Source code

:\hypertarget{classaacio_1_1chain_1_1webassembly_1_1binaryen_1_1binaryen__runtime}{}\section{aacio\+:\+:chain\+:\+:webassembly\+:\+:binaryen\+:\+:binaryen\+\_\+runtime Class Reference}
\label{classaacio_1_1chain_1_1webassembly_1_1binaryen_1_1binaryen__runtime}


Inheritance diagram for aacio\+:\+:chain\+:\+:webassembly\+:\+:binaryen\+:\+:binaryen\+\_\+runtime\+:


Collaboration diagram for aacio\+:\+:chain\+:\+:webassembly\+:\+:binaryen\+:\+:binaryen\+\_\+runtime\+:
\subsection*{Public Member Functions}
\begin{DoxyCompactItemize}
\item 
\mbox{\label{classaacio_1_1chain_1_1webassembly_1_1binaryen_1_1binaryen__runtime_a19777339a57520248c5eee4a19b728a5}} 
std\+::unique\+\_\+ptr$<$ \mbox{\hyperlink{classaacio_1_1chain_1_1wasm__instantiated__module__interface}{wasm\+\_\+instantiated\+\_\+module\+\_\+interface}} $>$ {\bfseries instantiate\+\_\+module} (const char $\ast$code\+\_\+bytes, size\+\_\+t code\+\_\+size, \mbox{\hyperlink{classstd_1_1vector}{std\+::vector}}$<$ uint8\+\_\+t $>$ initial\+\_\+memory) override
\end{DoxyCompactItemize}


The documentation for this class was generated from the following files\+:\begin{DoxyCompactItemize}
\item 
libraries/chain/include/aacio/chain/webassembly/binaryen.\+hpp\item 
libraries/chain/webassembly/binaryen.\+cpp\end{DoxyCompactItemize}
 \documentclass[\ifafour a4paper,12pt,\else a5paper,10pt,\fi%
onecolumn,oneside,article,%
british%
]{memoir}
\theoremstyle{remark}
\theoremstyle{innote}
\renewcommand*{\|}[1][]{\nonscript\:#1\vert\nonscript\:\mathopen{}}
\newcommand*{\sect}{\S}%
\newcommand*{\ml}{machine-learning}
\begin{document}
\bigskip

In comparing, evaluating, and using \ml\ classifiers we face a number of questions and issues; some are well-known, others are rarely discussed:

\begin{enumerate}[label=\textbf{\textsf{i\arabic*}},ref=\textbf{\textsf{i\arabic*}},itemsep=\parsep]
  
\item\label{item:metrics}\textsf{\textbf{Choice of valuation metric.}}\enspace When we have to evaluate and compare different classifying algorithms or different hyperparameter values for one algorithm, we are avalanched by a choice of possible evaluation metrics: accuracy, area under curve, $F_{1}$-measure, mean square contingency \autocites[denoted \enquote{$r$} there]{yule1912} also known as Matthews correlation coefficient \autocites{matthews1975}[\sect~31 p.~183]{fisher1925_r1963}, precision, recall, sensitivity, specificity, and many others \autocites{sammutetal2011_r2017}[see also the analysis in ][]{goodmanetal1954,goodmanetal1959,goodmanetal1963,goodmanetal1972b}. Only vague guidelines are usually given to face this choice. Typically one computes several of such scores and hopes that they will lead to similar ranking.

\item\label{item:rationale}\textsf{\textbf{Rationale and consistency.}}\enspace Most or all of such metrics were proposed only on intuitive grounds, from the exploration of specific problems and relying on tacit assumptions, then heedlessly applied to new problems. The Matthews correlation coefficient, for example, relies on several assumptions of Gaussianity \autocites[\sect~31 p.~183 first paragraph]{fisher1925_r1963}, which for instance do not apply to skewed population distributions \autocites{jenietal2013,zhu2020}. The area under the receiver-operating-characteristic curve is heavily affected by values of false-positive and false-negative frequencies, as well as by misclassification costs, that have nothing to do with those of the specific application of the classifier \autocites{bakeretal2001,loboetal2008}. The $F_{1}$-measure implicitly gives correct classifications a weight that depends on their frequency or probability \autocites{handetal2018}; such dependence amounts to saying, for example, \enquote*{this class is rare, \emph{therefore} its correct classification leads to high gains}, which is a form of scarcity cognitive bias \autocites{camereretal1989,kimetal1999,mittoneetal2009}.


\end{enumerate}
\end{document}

ASSIGNMENT:
Among the entries above, identify all lines with "DoxyCompactItemize" and copy them.

OUTPUT OF THE EXERCISE:
\begin{DoxyCompactItemize}
\end{DoxyCompactItemize}
The documentation for this class was generated from the following files\+:\begin{DoxyCompactItemize}
libraries/chain/webassembly/binaryen.\+cpp\end{DoxyCompactItemize}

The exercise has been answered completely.